◆ ASSIGNED TASK
No pictures, please. Output the lines from the start of the data through the line that contains "The program will", both included, exactly as they stand.

◆ INPUT MATERIAL
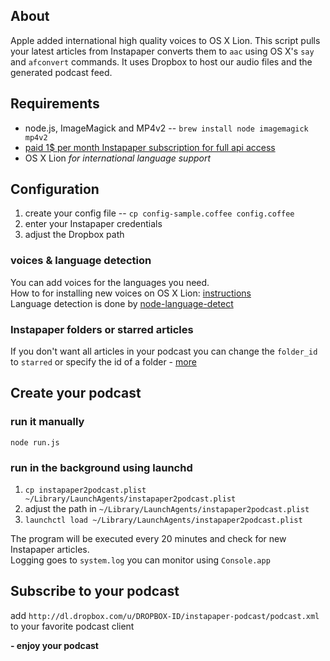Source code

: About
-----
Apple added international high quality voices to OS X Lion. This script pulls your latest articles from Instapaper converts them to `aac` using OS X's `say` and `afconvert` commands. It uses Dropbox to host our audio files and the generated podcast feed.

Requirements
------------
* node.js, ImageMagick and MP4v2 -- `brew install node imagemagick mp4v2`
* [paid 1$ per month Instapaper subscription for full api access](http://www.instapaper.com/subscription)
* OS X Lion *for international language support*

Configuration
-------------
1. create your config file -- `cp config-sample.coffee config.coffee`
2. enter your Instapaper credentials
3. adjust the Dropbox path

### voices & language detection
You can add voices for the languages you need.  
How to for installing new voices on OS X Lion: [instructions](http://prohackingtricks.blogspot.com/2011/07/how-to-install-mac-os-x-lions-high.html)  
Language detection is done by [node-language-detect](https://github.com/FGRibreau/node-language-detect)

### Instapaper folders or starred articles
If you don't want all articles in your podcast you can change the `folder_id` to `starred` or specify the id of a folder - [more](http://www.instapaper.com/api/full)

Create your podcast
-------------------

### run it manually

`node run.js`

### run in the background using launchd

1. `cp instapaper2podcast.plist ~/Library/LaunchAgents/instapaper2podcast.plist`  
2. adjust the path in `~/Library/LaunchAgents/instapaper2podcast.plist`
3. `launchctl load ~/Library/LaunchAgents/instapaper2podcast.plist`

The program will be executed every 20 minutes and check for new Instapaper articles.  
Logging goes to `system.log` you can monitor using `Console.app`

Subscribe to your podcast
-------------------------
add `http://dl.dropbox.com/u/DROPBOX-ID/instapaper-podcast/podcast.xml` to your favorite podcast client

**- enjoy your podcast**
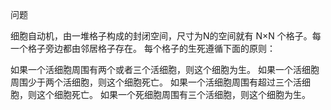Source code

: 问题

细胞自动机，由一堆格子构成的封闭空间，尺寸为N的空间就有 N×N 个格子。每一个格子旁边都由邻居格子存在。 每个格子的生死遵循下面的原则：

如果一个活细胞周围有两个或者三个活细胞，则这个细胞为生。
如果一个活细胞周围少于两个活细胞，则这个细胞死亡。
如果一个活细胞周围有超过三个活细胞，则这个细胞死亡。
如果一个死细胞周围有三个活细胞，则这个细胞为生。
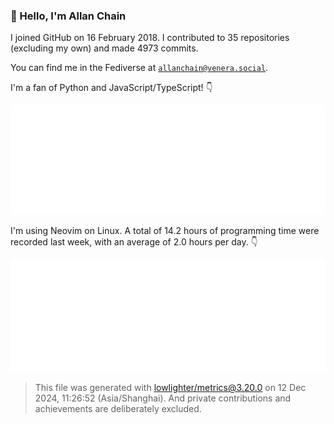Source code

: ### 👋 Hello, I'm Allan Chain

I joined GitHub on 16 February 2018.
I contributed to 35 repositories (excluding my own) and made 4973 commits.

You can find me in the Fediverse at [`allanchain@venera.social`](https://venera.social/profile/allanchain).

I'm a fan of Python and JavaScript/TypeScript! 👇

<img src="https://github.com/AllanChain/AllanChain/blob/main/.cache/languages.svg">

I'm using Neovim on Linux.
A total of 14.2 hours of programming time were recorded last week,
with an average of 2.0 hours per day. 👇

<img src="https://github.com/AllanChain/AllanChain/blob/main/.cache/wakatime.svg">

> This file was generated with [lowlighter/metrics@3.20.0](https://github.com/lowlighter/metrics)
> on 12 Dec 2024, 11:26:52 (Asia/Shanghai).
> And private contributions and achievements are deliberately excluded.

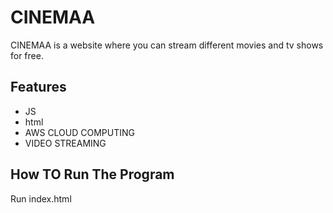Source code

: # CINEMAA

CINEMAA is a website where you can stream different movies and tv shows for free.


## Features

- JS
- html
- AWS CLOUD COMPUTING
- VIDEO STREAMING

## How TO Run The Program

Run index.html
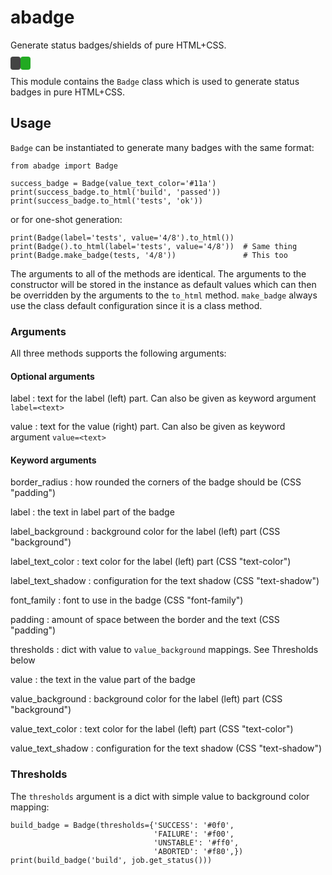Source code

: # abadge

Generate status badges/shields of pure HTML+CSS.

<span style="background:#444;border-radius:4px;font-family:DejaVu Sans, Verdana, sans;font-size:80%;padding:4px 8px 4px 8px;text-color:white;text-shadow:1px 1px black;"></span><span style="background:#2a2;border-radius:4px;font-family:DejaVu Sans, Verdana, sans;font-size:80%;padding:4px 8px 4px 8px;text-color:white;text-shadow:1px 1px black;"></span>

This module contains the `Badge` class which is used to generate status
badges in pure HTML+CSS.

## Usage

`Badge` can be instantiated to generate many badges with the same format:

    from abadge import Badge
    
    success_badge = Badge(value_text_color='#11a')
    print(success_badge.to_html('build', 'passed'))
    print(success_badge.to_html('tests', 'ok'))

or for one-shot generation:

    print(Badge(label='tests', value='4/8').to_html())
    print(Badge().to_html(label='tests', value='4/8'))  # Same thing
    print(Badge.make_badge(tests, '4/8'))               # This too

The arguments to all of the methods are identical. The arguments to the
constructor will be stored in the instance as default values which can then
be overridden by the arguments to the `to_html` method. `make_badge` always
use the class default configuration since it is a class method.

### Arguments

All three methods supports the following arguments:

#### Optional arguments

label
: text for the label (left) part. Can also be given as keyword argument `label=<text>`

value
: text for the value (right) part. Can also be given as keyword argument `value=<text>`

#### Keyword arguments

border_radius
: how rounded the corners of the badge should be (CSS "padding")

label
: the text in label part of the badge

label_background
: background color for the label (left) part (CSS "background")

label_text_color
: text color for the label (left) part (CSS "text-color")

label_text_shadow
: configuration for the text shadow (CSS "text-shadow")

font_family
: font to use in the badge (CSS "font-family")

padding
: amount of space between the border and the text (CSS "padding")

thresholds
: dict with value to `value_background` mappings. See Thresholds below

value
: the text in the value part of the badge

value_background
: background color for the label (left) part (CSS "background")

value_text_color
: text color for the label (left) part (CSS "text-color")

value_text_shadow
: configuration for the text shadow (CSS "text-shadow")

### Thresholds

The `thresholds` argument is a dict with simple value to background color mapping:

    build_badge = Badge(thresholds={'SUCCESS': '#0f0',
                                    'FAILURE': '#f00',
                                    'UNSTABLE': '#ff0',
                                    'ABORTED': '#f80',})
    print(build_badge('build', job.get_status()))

◆ FINISHED TASK
Source code

: About
-----
Apple added international high quality voices to OS X Lion. This script pulls your latest articles from Instapaper converts them to `aac` using OS X's `say` and `afconvert` commands. It uses Dropbox to host our audio files and the generated podcast feed.

Requirements
------------
* node.js, ImageMagick and MP4v2 -- `brew install node imagemagick mp4v2`
* [paid 1$ per month Instapaper subscription for full api access](http://www.instapaper.com/subscription)
* OS X Lion *for international language support*

Configuration
-------------
1. create your config file -- `cp config-sample.coffee config.coffee`
2. enter your Instapaper credentials
3. adjust the Dropbox path

### voices & language detection
You can add voices for the languages you need.  
How to for installing new voices on OS X Lion: [instructions](http://prohackingtricks.blogspot.com/2011/07/how-to-install-mac-os-x-lions-high.html)  
Language detection is done by [node-language-detect](https://github.com/FGRibreau/node-language-detect)

### Instapaper folders or starred articles
If you don't want all articles in your podcast you can change the `folder_id` to `starred` or specify the id of a folder - [more](http://www.instapaper.com/api/full)

Create your podcast
-------------------

### run it manually

`node run.js`

### run in the background using launchd

1. `cp instapaper2podcast.plist ~/Library/LaunchAgents/instapaper2podcast.plist`  
2. adjust the path in `~/Library/LaunchAgents/instapaper2podcast.plist`
3. `launchctl load ~/Library/LaunchAgents/instapaper2podcast.plist`

The program will be executed every 20 minutes and check for new Instapaper articles.  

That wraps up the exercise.